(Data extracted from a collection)
————————
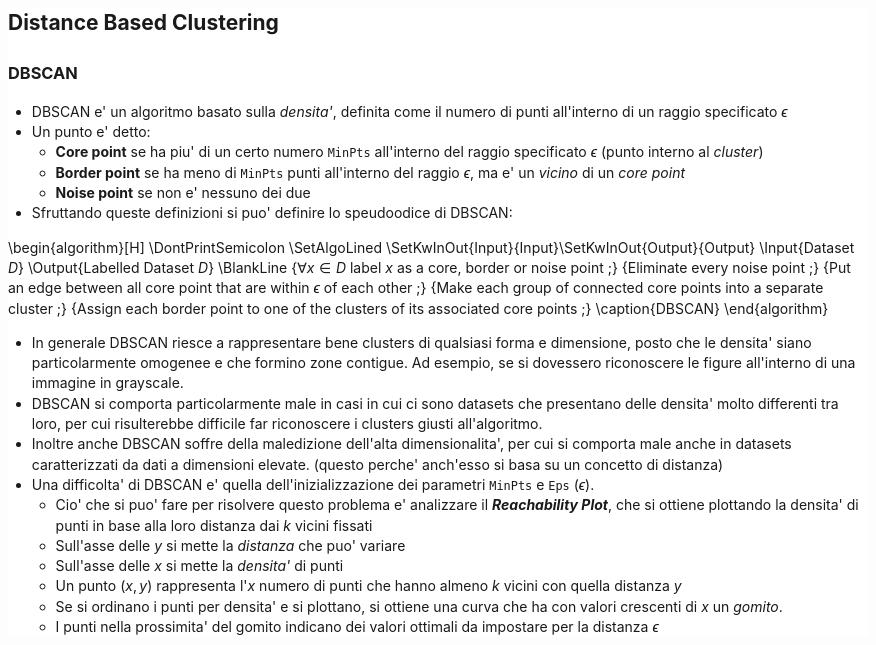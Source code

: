 ## Distance Based Clustering
### DBSCAN
* DBSCAN e' un algoritmo basato sulla *densita'*, definita come il numero di
  punti all'interno di un raggio specificato $\epsilon$
* Un punto e' detto:
    * **Core point** se ha piu' di un certo numero `MinPts` all'interno del
      raggio specificato $\epsilon$ (punto interno al *cluster*)
    * **Border point** se ha meno di `MinPts` punti all'interno del raggio
      $\epsilon$, ma e' un *vicino* di un *core point*
    * **Noise point** se non e' nessuno dei due
* Sfruttando queste definizioni si puo' definire lo speudoodice di DBSCAN:

\begin{algorithm}[H]
\DontPrintSemicolon
\SetAlgoLined
\SetKwInOut{Input}{Input}\SetKwInOut{Output}{Output}
\Input{Dataset $D$}
\Output{Labelled Dataset $D$}
\BlankLine
{$\forall x \in D$ label $x$ as a core, border or noise point \;}
{Eliminate every noise point \;}
{Put an edge between all core point that are within $\epsilon$ of each other \;}
{Make each group of connected core points into a separate cluster \;}
{Assign each border point to one of the clusters of its associated core points \;}
\caption{DBSCAN}
\end{algorithm}

* In generale DBSCAN riesce a rappresentare bene clusters di qualsiasi forma e
  dimensione, posto che le densita' siano particolarmente omogenee e che formino
  zone contigue. Ad esempio, se si dovessero riconoscere le figure all'interno
  di una immagine in grayscale.
* DBSCAN si comporta particolarmente male in casi in cui ci sono datasets che
  presentano delle densita' molto differenti tra loro, per cui risulterebbe
  difficile far riconoscere i clusters giusti all'algoritmo.
* Inoltre anche DBSCAN soffre della maledizione dell'alta dimensionalita', per
  cui si comporta male anche in datasets caratterizzati da dati a dimensioni
  elevate. (questo perche' anch'esso si basa su un concetto di distanza)
* Una difficolta' di DBSCAN e' quella dell'inizializzazione dei parametri
  `MinPts` e `Eps` ($\epsilon$).
    * Cio' che si puo' fare per risolvere questo problema e' analizzare il
      ***Reachability Plot***, che si ottiene plottando la densita' di punti in
      base alla loro distanza dai $k$ vicini fissati
    * Sull'asse delle $y$ si mette la *distanza* che puo' variare
    * Sull'asse delle $x$ si mette la *densita'* di punti
    * Un punto $(x, y)$ rappresenta l'$x$ numero di punti che hanno almeno $k$
      vicini con quella distanza $y$
    * Se si ordinano i punti per densita' e si plottano, si ottiene una curva
      che ha con valori crescenti di $x$ un *gomito*.
    * I punti nella prossimita' del gomito indicano dei valori ottimali da
      impostare per la distanza $\epsilon$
————————
Exercise details | Your reply must match the data above line for line, except that it holds no pictures.

Solution for this exercise |
Source code

: ## Distance Based Clustering
### DBSCAN
* DBSCAN e' un algoritmo basato sulla *densita'*, definita come il numero di
  punti all'interno di un raggio specificato $\epsilon$
* Un punto e' detto:
    * **Core point** se ha piu' di un certo numero `MinPts` all'interno del
      raggio specificato $\epsilon$ (punto interno al *cluster*)
    * **Border point** se ha meno di `MinPts` punti all'interno del raggio
      $\epsilon$, ma e' un *vicino* di un *core point*
    * **Noise point** se non e' nessuno dei due
* Sfruttando queste definizioni si puo' definire lo speudoodice di DBSCAN:

\begin{algorithm}[H]
\DontPrintSemicolon
\SetAlgoLined
\SetKwInOut{Input}{Input}\SetKwInOut{Output}{Output}
\Input{Dataset $D$}
\Output{Labelled Dataset $D$}
\BlankLine
{$\forall x \in D$ label $x$ as a core, border or noise point \;}
{Eliminate every noise point \;}
{Put an edge between all core point that are within $\epsilon$ of each other \;}
{Make each group of connected core points into a separate cluster \;}
{Assign each border point to one of the clusters of its associated core points \;}
\caption{DBSCAN}
\end{algorithm}

* In generale DBSCAN riesce a rappresentare bene clusters di qualsiasi forma e
  dimensione, posto che le densita' siano particolarmente omogenee e che formino
  zone contigue. Ad esempio, se si dovessero riconoscere le figure all'interno
  di una immagine in grayscale.
* DBSCAN si comporta particolarmente male in casi in cui ci sono datasets che
  presentano delle densita' molto differenti tra loro, per cui risulterebbe
  difficile far riconoscere i clusters giusti all'algoritmo.
* Inoltre anche DBSCAN soffre della maledizione dell'alta dimensionalita', per
  cui si comporta male anche in datasets caratterizzati da dati a dimensioni
  elevate. (questo perche' anch'esso si basa su un concetto di distanza)
* Una difficolta' di DBSCAN e' quella dell'inizializzazione dei parametri
  `MinPts` e `Eps` ($\epsilon$).
    * Cio' che si puo' fare per risolvere questo problema e' analizzare il
      ***Reachability Plot***, che si ottiene plottando la densita' di punti in
      base alla loro distanza dai $k$ vicini fissati
    * Sull'asse delle $y$ si mette la *distanza* che puo' variare
    * Sull'asse delle $x$ si mette la *densita'* di punti
    * Un punto $(x, y)$ rappresenta l'$x$ numero di punti che hanno almeno $k$
      vicini con quella distanza $y$
    * Se si ordinano i punti per densita' e si plottano, si ottiene una curva
      che ha con valori crescenti di $x$ un *gomito*.
    * I punti nella prossimita' del gomito indicano dei valori ottimali da
      impostare per la distanza $\epsilon$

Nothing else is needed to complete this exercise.